-- DATA EXTRACTS follows --

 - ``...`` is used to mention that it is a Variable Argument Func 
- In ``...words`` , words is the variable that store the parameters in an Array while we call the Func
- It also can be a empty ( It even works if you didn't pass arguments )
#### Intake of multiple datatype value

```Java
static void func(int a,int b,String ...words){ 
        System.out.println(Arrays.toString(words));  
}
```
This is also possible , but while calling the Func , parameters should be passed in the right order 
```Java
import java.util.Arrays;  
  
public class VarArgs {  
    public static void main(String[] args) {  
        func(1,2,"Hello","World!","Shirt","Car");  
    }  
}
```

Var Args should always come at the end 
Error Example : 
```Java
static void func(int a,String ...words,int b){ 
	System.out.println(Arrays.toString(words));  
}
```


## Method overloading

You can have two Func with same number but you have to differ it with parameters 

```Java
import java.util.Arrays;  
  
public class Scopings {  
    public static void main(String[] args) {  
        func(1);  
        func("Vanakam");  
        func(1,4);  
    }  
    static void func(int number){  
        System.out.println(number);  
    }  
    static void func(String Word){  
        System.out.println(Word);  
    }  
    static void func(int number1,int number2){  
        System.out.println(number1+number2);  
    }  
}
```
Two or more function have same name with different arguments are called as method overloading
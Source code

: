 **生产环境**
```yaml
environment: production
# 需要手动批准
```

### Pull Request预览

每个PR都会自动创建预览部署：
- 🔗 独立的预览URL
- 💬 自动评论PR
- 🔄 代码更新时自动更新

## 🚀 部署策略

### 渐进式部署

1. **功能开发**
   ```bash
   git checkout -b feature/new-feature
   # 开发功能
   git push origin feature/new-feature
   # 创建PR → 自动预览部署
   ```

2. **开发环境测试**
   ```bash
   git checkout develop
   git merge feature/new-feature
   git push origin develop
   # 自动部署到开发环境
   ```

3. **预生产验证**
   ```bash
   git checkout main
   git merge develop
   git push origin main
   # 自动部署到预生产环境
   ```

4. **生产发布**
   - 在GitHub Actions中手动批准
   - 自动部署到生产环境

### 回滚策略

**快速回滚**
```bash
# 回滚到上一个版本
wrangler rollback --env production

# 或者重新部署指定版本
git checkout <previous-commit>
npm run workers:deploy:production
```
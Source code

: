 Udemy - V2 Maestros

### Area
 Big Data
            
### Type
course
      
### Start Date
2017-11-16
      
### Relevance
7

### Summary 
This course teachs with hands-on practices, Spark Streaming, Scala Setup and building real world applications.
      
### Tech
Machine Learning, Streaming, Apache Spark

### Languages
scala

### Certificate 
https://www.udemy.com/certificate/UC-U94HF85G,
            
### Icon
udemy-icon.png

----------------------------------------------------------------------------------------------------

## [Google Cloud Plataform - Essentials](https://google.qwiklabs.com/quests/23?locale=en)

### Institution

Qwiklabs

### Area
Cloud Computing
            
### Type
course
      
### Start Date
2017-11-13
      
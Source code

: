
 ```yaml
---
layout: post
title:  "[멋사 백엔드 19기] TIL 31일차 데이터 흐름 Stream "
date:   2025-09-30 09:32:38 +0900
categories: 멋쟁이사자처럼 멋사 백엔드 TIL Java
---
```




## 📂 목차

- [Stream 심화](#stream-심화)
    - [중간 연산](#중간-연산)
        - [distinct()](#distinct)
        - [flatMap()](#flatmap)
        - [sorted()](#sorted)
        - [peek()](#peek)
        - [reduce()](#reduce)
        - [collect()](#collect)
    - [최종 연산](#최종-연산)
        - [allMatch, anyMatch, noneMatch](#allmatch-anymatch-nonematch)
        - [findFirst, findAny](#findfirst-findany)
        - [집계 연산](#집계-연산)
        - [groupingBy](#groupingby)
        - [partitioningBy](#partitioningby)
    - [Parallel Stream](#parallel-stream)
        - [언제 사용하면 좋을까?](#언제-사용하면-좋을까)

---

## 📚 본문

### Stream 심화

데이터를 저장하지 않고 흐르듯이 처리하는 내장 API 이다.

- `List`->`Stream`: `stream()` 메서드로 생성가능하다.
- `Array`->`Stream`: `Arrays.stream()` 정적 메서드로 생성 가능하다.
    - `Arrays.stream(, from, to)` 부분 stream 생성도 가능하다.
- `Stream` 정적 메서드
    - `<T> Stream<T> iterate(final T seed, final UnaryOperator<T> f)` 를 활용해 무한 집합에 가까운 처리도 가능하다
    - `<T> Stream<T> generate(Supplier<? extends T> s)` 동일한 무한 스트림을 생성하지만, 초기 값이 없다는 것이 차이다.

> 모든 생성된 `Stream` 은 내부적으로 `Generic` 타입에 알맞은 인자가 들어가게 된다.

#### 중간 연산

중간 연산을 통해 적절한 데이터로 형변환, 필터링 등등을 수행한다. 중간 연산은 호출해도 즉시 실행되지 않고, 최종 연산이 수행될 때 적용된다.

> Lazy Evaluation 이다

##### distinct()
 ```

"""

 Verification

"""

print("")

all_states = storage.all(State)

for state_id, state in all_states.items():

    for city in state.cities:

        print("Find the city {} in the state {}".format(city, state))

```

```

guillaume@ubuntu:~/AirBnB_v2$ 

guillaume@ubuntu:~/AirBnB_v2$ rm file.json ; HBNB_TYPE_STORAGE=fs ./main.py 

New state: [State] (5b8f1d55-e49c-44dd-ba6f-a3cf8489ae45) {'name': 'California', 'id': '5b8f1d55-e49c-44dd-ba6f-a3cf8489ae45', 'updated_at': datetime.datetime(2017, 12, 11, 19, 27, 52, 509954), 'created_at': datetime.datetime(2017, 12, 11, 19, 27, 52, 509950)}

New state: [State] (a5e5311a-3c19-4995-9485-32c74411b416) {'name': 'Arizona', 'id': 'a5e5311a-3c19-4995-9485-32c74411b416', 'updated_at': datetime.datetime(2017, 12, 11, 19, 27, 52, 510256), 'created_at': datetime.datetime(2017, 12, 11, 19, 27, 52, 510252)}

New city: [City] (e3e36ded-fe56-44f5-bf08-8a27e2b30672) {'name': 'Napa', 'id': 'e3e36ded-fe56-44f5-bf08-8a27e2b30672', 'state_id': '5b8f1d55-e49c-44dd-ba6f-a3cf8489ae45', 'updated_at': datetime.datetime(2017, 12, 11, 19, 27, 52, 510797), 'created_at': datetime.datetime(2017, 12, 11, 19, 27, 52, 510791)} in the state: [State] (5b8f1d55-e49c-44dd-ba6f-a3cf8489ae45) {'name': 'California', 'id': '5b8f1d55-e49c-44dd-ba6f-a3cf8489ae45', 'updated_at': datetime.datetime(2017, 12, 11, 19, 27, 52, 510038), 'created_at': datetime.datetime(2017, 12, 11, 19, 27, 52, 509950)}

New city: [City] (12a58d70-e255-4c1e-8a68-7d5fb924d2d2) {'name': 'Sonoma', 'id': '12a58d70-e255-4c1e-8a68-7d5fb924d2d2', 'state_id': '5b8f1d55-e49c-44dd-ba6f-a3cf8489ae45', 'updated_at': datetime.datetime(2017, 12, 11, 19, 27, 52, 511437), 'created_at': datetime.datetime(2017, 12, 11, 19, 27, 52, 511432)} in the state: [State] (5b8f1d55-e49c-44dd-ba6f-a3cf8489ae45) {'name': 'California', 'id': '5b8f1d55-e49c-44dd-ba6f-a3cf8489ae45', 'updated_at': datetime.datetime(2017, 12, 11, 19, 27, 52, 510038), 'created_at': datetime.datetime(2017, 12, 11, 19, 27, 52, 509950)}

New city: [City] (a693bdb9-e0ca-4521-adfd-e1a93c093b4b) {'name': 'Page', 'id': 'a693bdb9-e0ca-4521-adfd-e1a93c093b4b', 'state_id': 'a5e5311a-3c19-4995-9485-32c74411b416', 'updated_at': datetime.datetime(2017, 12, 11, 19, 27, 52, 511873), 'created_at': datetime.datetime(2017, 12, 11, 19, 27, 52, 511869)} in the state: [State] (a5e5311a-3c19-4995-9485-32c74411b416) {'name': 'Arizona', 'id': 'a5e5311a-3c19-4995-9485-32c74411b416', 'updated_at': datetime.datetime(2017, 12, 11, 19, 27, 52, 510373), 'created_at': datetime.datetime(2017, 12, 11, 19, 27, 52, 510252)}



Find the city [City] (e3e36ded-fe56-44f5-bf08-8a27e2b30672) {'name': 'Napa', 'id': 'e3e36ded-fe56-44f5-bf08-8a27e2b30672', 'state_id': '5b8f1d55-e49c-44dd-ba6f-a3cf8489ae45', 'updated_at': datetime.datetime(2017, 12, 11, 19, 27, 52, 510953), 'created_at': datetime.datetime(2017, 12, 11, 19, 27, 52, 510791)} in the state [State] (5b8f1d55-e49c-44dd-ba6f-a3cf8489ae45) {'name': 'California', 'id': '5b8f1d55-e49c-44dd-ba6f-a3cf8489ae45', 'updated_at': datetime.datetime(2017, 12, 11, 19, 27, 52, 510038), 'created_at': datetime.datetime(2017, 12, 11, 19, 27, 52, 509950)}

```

-- DATA EXTRACTS concluded --

■ **WHAT IS BEING ASKED**
Look over the records above, and wherever a line contains the string "Cloud", copy that line.

■ **ANSWER TO THIS TASK**
## [Google Cloud Plataform - Essentials](https://google.qwiklabs.com/quests/23?locale=en)
Cloud Computing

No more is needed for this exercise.